● Exercise requirements
Lines with the word "manifold" in them must be copied from the records below.

● Dataset entries
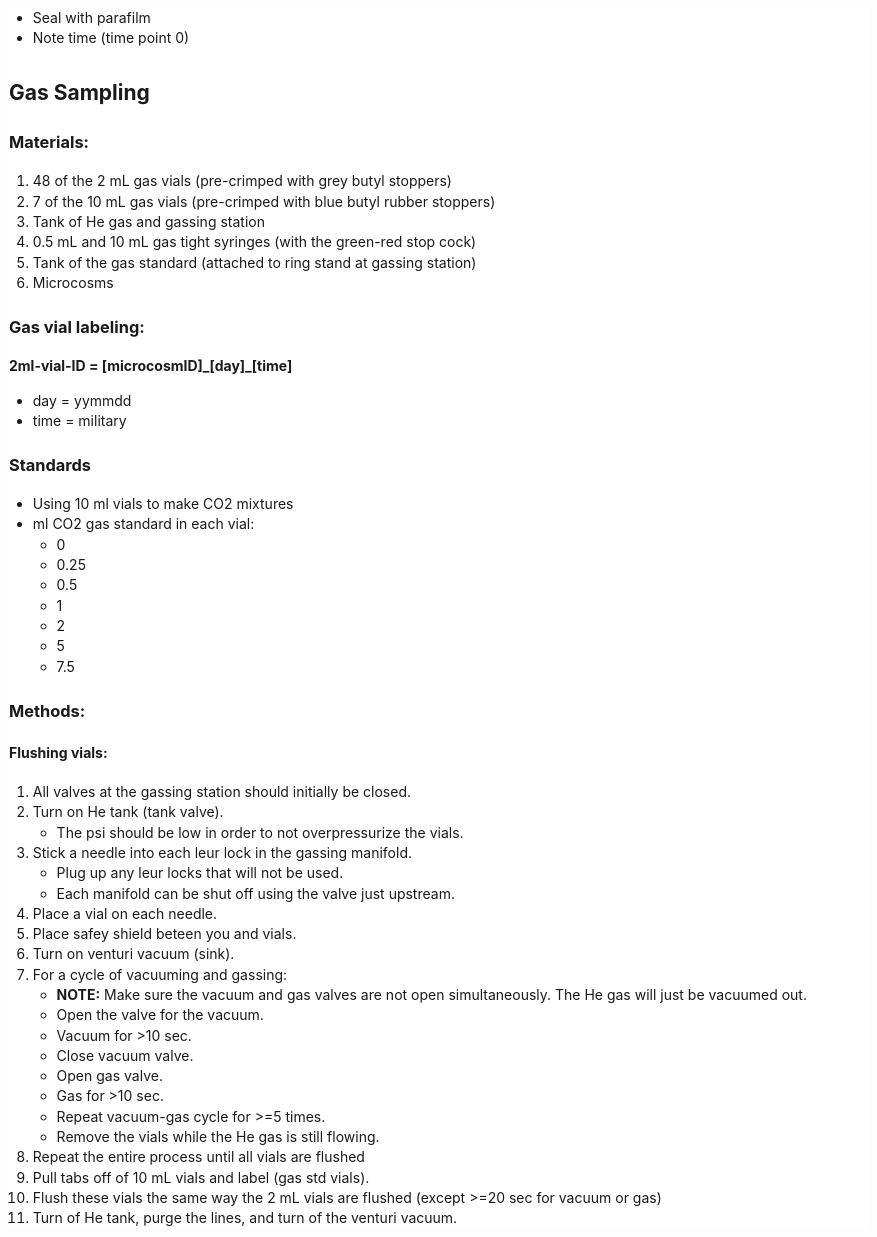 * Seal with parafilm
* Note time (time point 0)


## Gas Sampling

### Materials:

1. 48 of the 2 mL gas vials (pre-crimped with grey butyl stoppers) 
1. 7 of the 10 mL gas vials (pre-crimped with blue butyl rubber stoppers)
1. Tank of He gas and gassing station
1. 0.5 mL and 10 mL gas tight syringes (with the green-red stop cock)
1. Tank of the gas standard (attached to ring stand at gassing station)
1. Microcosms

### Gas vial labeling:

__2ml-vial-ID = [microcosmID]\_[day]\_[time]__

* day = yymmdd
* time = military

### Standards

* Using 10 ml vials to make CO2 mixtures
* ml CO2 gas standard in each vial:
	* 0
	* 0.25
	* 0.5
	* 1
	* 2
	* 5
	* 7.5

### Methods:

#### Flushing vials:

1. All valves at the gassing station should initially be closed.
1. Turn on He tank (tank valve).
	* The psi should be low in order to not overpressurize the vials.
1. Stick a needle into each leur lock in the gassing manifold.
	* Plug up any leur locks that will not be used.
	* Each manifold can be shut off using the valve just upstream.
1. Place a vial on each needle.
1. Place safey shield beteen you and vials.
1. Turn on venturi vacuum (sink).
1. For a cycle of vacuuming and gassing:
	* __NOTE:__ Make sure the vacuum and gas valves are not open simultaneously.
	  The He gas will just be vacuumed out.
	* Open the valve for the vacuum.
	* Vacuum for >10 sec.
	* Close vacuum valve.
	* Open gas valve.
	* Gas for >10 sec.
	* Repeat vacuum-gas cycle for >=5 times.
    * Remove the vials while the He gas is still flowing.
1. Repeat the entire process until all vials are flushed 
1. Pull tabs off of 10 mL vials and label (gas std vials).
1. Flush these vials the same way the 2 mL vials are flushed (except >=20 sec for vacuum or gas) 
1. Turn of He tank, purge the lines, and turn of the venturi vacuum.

● Written answer
1. Stick a needle into each leur lock in the gassing manifold.
	* Each manifold can be shut off using the valve just upstream.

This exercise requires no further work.